The software zxcvbn-ts tries to automate this process. You can try it out on this website. Don't worry, the calculation runs entirely in the browser and your password is not uploaded anywhere. The guessesLog10 value in the result can be converted to bits using the following formula: Divide by 3 and multiply by 10.  

For "Tr0ub4dOr&3" it shows guessesLog10 as 6.7. Calculating 6.7 ÷ 3 × 10, and thus the complexity for this password, gives about 22 bits. 

The security of real passwords

So far, we have only seen approaches to creating passwords that max out at about 35 bits of entropy. In 2007, Microsoft published a large-scale study on passwords that came to an average (not maximum) password strength of 40 bits. However, as is known today, this study is methodologically flawed and vastly overestimates password strength. The researchers calculate password strength based on the character classes used. According to their method, "Password1!" is a perfect password that is a whopping 63 bits strong. The software zxcvbn-ts already recognises the same password as a leaked one and thus classifies it as insecure. 

Furthermore, there is one more factor to consider: We are not particularly good at remembering complex passwords. A 2014 study concluded that people are able to remember passwords with 56 bits of entropy using a method the researchers called "spaced repetition". Even using this method, half of the participants needed more than 35 login attempts to learn this password.  

Given this, it's safe to assume that most people actually choose much weaker passwords - passwords they can remember without a week's practice. 

Choosing a truly secure password

As I mentioned earlier, we suck at choosing strong passwords. The only realistic way to get a strong password is to have it randomly generated.  

However, we are also very bad at remembering gibberish made up of letters and numbers. This brings us to passphrases: Sequences of several random words that are much easier to remember at the same strength.  

A typical way to create such a passphrase would be Diceware. For example, you can use the EFF word list for five dice. Use either real dice or a website that digitally rolls the dice for you.  

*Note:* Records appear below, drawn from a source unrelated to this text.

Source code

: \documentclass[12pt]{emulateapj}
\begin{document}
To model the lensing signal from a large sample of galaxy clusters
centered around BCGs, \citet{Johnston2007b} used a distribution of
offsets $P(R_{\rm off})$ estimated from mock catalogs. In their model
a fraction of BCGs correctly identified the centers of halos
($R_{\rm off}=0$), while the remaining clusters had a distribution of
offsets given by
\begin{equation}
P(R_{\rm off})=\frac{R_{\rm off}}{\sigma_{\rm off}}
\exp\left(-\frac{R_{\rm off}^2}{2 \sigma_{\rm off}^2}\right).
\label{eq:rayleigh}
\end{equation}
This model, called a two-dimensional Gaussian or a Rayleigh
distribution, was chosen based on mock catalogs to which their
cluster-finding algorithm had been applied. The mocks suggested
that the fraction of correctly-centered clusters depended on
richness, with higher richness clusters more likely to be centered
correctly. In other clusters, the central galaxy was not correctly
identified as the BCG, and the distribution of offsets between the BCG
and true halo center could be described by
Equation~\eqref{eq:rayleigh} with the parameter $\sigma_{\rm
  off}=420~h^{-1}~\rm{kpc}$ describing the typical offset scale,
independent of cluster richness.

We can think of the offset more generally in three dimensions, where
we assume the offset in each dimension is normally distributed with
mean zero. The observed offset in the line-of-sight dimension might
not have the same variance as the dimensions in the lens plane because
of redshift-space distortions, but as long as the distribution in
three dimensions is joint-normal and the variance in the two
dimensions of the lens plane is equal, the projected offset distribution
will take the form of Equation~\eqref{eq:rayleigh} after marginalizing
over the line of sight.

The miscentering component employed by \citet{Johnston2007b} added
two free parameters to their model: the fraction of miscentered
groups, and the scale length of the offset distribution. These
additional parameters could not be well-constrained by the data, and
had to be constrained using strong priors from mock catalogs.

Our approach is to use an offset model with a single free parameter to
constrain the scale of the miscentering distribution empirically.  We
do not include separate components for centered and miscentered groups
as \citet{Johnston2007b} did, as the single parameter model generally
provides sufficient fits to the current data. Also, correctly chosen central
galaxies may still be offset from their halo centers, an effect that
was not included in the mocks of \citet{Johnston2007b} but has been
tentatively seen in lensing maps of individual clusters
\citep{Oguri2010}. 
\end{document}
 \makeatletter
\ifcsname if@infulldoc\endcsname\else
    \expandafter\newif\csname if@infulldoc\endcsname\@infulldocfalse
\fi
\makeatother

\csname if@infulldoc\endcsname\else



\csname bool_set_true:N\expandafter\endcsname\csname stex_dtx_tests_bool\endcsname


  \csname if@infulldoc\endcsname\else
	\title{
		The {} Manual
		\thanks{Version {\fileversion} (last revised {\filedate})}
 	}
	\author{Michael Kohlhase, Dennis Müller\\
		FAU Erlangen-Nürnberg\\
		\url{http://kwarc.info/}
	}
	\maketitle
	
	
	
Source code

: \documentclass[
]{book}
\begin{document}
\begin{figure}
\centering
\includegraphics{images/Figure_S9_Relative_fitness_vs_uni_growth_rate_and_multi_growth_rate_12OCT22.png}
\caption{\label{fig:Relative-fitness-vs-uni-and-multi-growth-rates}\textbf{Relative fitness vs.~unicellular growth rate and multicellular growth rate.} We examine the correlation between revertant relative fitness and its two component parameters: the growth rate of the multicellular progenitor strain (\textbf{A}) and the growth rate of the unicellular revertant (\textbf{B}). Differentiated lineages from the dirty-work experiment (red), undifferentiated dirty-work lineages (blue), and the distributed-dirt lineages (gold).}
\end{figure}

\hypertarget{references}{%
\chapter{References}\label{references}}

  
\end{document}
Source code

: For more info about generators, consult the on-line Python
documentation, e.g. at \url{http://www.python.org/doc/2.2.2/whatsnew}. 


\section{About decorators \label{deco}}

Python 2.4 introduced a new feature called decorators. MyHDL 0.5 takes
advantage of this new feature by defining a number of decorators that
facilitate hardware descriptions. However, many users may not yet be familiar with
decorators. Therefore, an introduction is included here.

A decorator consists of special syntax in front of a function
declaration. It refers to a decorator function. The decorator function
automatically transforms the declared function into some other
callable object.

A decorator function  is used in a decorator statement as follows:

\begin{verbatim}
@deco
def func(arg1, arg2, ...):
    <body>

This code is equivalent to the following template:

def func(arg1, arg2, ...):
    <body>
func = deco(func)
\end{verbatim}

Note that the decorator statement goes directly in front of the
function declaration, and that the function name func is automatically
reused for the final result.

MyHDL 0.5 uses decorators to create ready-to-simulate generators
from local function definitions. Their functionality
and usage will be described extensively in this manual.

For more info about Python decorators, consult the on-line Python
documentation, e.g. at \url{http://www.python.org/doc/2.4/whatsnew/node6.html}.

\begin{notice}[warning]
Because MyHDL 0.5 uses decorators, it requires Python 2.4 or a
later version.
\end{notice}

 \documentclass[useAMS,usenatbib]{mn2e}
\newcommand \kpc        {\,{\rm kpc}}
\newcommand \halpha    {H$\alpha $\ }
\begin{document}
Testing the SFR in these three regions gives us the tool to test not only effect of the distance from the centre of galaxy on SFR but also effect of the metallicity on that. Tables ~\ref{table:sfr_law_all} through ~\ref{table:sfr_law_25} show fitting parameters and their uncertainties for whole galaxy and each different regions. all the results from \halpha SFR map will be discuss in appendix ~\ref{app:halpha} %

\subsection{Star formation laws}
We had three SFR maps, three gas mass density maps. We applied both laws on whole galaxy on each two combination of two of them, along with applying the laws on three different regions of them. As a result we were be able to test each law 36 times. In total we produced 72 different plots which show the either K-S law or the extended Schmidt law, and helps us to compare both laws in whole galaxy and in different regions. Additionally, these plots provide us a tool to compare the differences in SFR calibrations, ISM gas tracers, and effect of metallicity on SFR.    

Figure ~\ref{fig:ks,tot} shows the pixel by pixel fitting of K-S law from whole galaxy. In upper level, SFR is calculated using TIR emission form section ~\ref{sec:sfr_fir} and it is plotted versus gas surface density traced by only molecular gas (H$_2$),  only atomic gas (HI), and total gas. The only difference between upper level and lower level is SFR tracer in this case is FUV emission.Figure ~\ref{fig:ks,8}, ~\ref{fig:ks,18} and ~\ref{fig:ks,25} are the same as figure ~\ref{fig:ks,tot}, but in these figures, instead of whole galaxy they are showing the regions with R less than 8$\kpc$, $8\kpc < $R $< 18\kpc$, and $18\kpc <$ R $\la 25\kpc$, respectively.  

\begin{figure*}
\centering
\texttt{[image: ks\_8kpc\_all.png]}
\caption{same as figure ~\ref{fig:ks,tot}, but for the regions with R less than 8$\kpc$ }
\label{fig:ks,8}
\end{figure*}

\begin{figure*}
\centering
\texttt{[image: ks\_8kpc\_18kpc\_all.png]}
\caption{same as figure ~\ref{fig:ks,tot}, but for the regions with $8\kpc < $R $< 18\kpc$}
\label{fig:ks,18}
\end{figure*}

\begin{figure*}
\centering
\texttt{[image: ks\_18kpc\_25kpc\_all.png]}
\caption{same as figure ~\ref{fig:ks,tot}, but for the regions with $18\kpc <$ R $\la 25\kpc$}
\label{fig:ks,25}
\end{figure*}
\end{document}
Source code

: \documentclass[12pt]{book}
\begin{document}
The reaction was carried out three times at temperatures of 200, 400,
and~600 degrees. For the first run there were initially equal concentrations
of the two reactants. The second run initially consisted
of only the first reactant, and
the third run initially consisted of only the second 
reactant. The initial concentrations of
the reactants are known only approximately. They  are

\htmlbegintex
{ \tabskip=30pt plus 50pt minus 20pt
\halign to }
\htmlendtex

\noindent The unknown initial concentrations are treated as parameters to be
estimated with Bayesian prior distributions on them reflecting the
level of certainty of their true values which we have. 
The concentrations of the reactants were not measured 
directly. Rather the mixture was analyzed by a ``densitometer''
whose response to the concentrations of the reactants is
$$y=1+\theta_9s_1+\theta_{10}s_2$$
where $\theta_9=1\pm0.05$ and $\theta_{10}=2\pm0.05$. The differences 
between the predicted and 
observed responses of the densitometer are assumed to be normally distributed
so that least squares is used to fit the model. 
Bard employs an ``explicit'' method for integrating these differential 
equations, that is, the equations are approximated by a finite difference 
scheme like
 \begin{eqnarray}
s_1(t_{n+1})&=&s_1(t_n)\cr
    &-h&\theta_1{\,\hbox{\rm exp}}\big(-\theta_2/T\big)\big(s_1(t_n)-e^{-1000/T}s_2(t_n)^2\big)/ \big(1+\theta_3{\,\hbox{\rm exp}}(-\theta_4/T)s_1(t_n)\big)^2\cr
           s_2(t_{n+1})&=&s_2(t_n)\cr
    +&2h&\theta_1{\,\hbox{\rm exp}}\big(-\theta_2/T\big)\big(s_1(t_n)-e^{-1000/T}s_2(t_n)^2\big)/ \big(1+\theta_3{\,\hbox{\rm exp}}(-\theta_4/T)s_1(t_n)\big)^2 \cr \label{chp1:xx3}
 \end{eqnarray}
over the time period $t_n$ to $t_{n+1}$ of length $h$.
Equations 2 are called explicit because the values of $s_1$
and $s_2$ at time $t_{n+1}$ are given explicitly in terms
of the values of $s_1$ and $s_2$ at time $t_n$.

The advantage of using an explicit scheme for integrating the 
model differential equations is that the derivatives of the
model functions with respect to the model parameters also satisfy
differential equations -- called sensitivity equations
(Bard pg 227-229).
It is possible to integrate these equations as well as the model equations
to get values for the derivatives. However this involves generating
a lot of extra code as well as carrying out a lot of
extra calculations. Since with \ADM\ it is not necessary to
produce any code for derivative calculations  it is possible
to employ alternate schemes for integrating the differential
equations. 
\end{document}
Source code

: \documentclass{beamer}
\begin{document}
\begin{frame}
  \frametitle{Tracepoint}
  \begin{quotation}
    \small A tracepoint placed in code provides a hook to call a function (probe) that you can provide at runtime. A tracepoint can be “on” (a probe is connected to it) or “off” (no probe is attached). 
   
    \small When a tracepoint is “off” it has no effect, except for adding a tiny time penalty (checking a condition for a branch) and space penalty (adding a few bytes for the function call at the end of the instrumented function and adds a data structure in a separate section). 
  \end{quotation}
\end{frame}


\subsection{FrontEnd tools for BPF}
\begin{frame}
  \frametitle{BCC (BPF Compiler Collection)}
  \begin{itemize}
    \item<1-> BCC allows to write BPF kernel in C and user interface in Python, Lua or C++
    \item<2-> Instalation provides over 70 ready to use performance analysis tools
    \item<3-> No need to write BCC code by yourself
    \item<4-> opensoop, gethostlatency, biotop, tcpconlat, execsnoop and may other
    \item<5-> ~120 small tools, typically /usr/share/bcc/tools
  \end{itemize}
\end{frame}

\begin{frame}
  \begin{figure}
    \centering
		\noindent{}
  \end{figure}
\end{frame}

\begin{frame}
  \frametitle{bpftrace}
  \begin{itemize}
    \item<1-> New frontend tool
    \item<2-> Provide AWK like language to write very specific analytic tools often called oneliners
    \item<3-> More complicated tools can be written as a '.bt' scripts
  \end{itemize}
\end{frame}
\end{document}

Let's say the result is ⚄⚂⚀⚅⚀. You look up 53161 in the word list and get "rolled". This is the first word of your passphrase. Repeat the process to get the required number of words.  

How many words, you ask? As a "normal person", you can assume that guessing your password will take a century on common hardware. It's not impossible, but decrypting your passwords will cost too much and not be worth it, even on future hardware. Even if your password manager doesn't protect you well and allows 1,000,000 attempts per second, a passphrase consisting of four words (51 bits of entropy) should be sufficient.  

But maybe you are a "valuable target". If you have access to a lot of money or other valuable secrets, someone might decide to use more and faster hardware especially for you. In this case, you should probably use at least five words (64-bit entropy). Even at a much higher rate of 1,000,000,000 attempts per second, guessing your password would take 900 years.